Comparative meta-analysis of FF100 and FP250 in mean change from baseline in trough FEV1 (random-effects model) *Patients with FEV1 values both at baseline and at the time point of the primary endpoint assessment (8 weeks in FFA109685; 24 weeks in FFA112059) CI confidence interval, FEV 1 forced expiratory volume in 1 s, FF100 fluticasone furoate 100 µg once-daily, FP250 fluticasone propionate 250 µg twice-daily, SD standard deviation

Full size image

Meta-analytic approaches allow for the combined analysis of statistical data to obtain a more robust measure of treatment effect. Only two company-sponsored studies from the GSK FF clinical trial programme met the criteria for inclusion in this meta-analysis, having evaluated both FF100 and FP250 treatment arms. Combining the findings from the individual trials, the results of this meta-analysis demonstrated no statistically significant difference between FF100 and FP250, and non-inferiority of FF100 to FP250, in mean change from baseline in trough FEV1. With only two studies included in the meta-analysis, meta-regression to adjust for differences between patient populations was precluded; however, such adjustment was unlikely to have affected the results. Overall, the disparities between the two studies were minor and considered unlikely to have significantly impacted the trial outcomes. Furthermore, the Q test and I 2 results indicated no significant statistical heterogeneity between the trial results.
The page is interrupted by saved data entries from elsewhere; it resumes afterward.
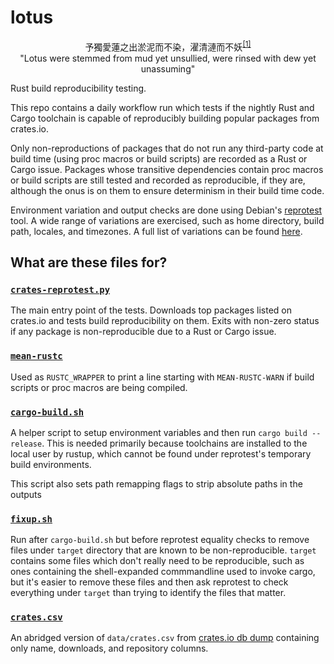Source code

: # lotus
<p align="center">
  予獨愛蓮之出淤泥而不染，濯清漣而不妖<sup><a href="https://zh.wikisource.org/wiki/%E6%84%9B%E8%93%AE%E8%AA%AA">[1]</a></sup>
  <br/>
  "Lotus were stemmed from mud yet unsullied, were rinsed with dew yet unassuming"
</p>

Rust build reproducibility testing.

This repo contains a daily workflow run which tests if the nightly Rust and Cargo toolchain is capable of reproducibly building popular packages
from crates.io.

Only non-reproductions of packages that do not run any third-party code at build time (using proc macros or build scripts) are recorded
as a Rust or Cargo issue. Packages whose transitive dependencies contain proc macros or build scripts are still tested and recorded
as reproducible, if they are, although the onus is on them to ensure determinism in their build time code.

Environment variation and output checks are done using Debian's [reprotest](https://salsa.debian.org/reproducible-builds/reprotest) tool. A wide range
of variations are exercised, such as home directory, build path, locales, and timezones. A full list of variations can be found [here](https://salsa.debian.org/reproducible-builds/reprotest/-/blob/master/reprotest/build.py#L516-535).

## What are these files for?

### [`crates-reprotest.py`](https://github.com/cbeuw/lotus/blob/master/crates-reprotest.py)
The main entry point of the tests. Downloads top packages listed on crates.io and tests build reproducibility on them.
Exits with non-zero status if any package is non-reproducible due to a Rust or Cargo issue.

### [`mean-rustc`](https://github.com/cbeuw/lotus/blob/master/mean-rustc)
Used as `RUSTC_WRAPPER` to print a line starting with `MEAN-RUSTC-WARN` if build scripts or proc macros are being compiled.

### [`cargo-build.sh`](https://github.com/cbeuw/lotus/blob/master/build.sh)
A helper script to setup environment variables and then run `cargo build --release`. This is needed primarily because toolchains are installed to the
local user by rustup, which cannot be found under reprotest's temporary build environments.

This script also sets path remapping flags to strip absolute paths in the outputs

### [`fixup.sh`](https://github.com/cbeuw/lotus/blob/master/fixup.sh)
Run after `cargo-build.sh` but before reprotest equality checks to remove files under `target` directory that are known to be non-reproducible. `target` contains
some files which don't really need to be reproducible, such as ones
containing the shell-expanded commmandline used to invoke cargo, but it's easier to remove these files and then ask reprotest to check everything under `target` than
trying to identify the files that matter.

### [`crates.csv`](https://github.com/cbeuw/lotus/blob/master/crates.csv)
An abridged version of `data/crates.csv` from [crates.io db dump](https://crates.io/data-access) containing only name, downloads, and repository columns.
However, limitations of the analysis should be considered when interpreting these results. Firstly, both included studies, FFA109685 and FFA112059, were placebo-controlled trials that included FP250 only as a reference arm. Neither study was originally designed for investigating the equivalence or non-inferiority of FF to FP. Secondly, FF and FP were delivered via different inhalers in the two studies (ELLIPTA and Diskus/Accuhaler, respectively [5, 6]). Thirdly, the timing of the primary endpoint assessment differed between the two studies (8 weeks in FFA109685; 24 weeks in FFA112059); however, the rationale for comparing data from the two time points using a LOCF approach is supported by the following: (i) from a clinical perspective, steady state (FEV1 effect size) is already achieved by 8 weeks of treatment and (ii) trough FEV1 did plateau after 8 weeks in study FFA112059 [6]. Lastly, caveats associated with the limited sample size in this study should be noted. Meta-analyses including few studies have lower statistical power to detect the effect of an intervention, and preclude from performing publication bias tests, meta-regressions (to test for the presence of effect modifiers), subgroup analyses, and sensitivity analyses, for example. The analysis was limited by the number of patients with available data for inclusion (N = 433 across the two studies) and it is acknowledged that the degree of random error contributing to imprecise estimates of treatment effect may be reduced with a larger sample size.

Conclusions

In this analysis, FF100 and FP250 demonstrated a comparable treatment effect on trough FEV1 in patients aged ≥12 years with persistent asthma; however, results interpretation should consider study design and methodological limitations.